▶ **WORK INSTRUCTION**
Reproduce the entries exactly, beginning with the line containing "- Delete S3 bucket before stack" and ending with their last line, both included.

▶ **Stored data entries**
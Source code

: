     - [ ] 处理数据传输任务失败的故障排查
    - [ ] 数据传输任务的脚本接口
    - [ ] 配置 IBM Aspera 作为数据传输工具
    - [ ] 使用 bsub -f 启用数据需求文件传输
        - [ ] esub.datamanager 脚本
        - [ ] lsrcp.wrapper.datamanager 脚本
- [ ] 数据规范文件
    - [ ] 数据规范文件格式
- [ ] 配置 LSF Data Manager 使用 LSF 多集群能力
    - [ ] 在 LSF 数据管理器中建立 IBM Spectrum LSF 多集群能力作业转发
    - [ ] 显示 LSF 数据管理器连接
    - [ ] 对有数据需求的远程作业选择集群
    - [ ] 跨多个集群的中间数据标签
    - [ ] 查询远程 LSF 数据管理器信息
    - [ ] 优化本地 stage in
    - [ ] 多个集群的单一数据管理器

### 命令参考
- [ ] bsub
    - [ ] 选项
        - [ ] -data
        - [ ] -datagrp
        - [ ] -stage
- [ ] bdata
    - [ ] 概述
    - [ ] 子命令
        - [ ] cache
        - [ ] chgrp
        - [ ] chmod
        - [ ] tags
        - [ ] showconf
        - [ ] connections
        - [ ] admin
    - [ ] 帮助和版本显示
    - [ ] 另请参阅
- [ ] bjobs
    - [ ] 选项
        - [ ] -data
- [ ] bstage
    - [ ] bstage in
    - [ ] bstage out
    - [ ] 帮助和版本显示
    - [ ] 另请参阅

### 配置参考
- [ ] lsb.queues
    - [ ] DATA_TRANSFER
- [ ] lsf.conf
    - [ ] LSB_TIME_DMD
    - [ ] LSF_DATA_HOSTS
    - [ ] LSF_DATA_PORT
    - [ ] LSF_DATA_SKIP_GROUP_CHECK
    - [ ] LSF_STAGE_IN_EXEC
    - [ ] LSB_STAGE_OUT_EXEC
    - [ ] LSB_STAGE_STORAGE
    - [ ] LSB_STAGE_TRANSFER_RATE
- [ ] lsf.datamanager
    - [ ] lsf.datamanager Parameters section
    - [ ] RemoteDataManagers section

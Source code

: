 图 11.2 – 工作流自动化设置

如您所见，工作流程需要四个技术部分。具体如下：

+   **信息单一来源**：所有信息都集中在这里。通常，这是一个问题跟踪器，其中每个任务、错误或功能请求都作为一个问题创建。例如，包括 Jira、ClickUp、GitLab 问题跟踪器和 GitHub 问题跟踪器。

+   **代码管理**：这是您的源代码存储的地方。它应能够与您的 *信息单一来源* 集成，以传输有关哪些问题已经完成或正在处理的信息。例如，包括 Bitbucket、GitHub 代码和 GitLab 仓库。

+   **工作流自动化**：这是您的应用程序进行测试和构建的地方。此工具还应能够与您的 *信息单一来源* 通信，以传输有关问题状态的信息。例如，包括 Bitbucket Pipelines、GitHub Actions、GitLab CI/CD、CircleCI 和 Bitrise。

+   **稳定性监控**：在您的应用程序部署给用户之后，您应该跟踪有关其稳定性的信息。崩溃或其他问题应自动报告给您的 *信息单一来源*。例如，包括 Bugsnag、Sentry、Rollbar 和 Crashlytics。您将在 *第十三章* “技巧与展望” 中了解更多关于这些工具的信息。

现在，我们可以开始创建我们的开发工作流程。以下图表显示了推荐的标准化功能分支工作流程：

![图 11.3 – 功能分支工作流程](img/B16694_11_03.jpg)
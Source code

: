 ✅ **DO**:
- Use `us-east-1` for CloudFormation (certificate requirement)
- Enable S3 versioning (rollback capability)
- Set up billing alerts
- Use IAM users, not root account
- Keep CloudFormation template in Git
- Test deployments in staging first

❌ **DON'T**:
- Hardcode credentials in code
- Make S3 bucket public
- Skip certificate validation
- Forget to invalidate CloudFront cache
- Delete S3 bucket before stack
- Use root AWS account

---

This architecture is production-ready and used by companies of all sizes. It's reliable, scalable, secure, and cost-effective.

▶ **ANSWER SPACE**
- Delete S3 bucket before stack
- Use root AWS account

---

This architecture is production-ready and used by companies of all sizes. It's reliable, scalable, secure, and cost-effective.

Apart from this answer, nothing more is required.